DATASET RECORDS:
........
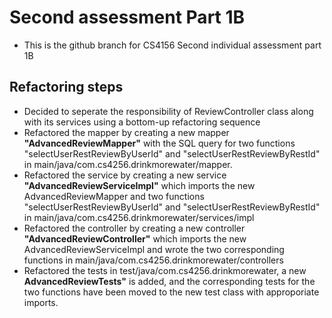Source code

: # Second assessment Part 1B
* This is the github branch for CS4156 Second individual assessment part 1B

## Refactoring steps
  * Decided to seperate the responsibility of ReviewController class along with its services using a bottom-up refactoring sequence
  * Refactored the mapper by creating a new mapper **"AdvancedReviewMapper"** with the SQL query for two functions "selectUserRestReviewByUserId" and "selectUserRestReviewByRestId" in main/java/com.cs4256.drinkmorewater/mapper.
  * Refactored the service by creating a new service **"AdvancedReviewServiceImpl"** which imports the new AdvancedReviewMapper and two functions "selectUserRestReviewByUserId" and "selectUserRestReviewByRestId" in main/java/com.cs4256.drinkmorewater/services/impl
  * Refactored the controller by creating a new controller **"AdvancedReviewController"** which imports the new AdvancedReviewServiceImpl and wrote the two corresponding functions in main/java/com.cs4256.drinkmorewater/controllers
  * Refactored the tests in test/java/com.cs4256.drinkmorewater, a new **AdvancedReviewTests"** is added, and the corresponding tests for the two functions have been moved to the new test class with approporiate imports.
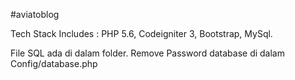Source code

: #aviatoblog

Tech Stack Includes :
PHP 5.6, Codeigniter 3, Bootstrap, MySql.

File SQL ada di dalam folder.
Remove Password database di dalam Config/database.php
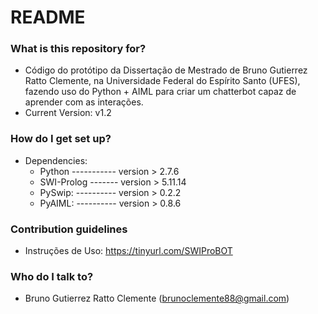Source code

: # README #

### What is this repository for? ###

* Código do protótipo da Dissertação de Mestrado de Bruno Gutierrez Ratto Clemente, na Universidade Federal do Espírito Santo (UFES), fazendo uso do Python + AIML para criar um chatterbot capaz de aprender com as interações.
* Current Version: v1.2

### How do I get set up? ###

* Dependencies:
   * Python ----------- version > 2.7.6
   * SWI-Prolog ------- version > 5.11.14
   * PySwip: ---------- version > 0.2.2
   * PyAIML: ---------- version > 0.8.6

### Contribution guidelines ###

* Instruções de Uso: https://tinyurl.com/SWIProBOT

### Who do I talk to? ###

* Bruno Gutierrez Ratto Clemente (brunoclemente88@gmail.com)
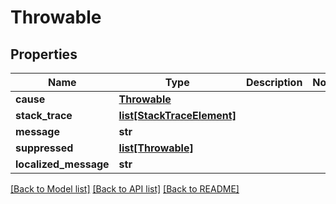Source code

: # Throwable

## Properties
Name | Type | Description | Notes
------------ | ------------- | ------------- | -------------
**cause** | [**Throwable**](Throwable.md) |  | 
**stack_trace** | [**list[StackTraceElement]**](StackTraceElement.md) |  | 
**message** | **str** |  | 
**suppressed** | [**list[Throwable]**](Throwable.md) |  | 
**localized_message** | **str** |  | 

[[Back to Model list]](../README.md#documentation-for-models) [[Back to API list]](../README.md#documentation-for-api-endpoints) [[Back to README]](../README.md)

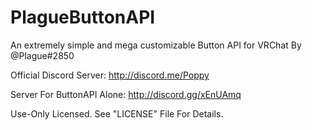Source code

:# PlagueButtonAPI
An extremely simple and mega customizable Button API for VRChat By @Plague#2850

Official Discord Server: http://discord.me/Poppy

Server For ButtonAPI Alone: http://discord.gg/xEnUAmq

Use-Only Licensed. See "LICENSE" File For Details.
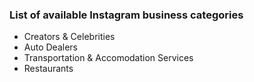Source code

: ### List of available Instagram business categories
- Creators & Celebrities
- Auto Dealers
- Transportation & Accomodation Services
- Restaurants
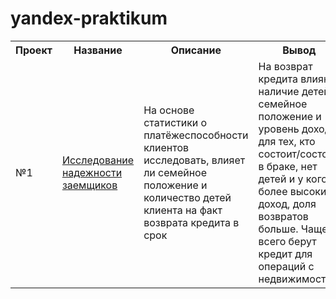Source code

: # yandex-praktikum

<table>
<tr><th>Проект</th><th>Название</th><th>Описание</th><th>Вывод</th><th>Стек</th></tr> <!--ряд с ячейками заголовков-->
  
  <tr>
    <td>№1</td>
    <td><a href="https://github.com/Goryachcom/yandex-praktikum/blob/main/Исследование%20надежности%20заемщиков/№1%20Исследование%20надежности%20заемщиков.ipynb">Исследование надежности заемщиков</a></td>
    <td>На основе статистики о платёжеспособности клиентов исследовать, влияет ли семейное положение и количество детей клиента на факт возврата кредита в срок</td>
    <td>На возврат кредита влияют наличие детей, семейное положение и уровень дохода: для тех, кто состоит/состоял в браке, нет детей и у кого более высокий доход, доля возвратов больше. Чаще всего берут кредит для операций с недвижимостью</td>
    <td>Python Pandas</td>
  </tr> <!--ряд с ячейками тела таблицы-->




</table>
........
Take the line containing "Official Discord Server: http://discord.me/Poppy" through the last line of the material and retype exactly those lines, both ends included, with no pictures.

Official Discord Server: http://discord.me/Poppy

Server For ButtonAPI Alone: http://discord.gg/xEnUAmq

Use-Only Licensed. See "LICENSE" File For Details.
Source code

: ### List of available Instagram business categories
- Creators & Celebrities
- Auto Dealers
- Transportation & Accomodation Services
- Restaurants
Source code

: # yandex-praktikum

<table>
<tr><th>Проект</th><th>Название</th><th>Описание</th><th>Вывод</th><th>Стек</th></tr> <!--ряд с ячейками заголовков-->
  
  <tr>
    <td>№1</td>
    <td><a href="https://github.com/Goryachcom/yandex-praktikum/blob/main/Исследование%20надежности%20заемщиков/№1%20Исследование%20надежности%20заемщиков.ipynb">Исследование надежности заемщиков</a></td>
    <td>На основе статистики о платёжеспособности клиентов исследовать, влияет ли семейное положение и количество детей клиента на факт возврата кредита в срок</td>
    <td>На возврат кредита влияют наличие детей, семейное положение и уровень дохода: для тех, кто состоит/состоял в браке, нет детей и у кого более высокий доход, доля возвратов больше. Чаще всего берут кредит для операций с недвижимостью</td>
    <td>Python Pandas</td>
  </tr> <!--ряд с ячейками тела таблицы-->




</table>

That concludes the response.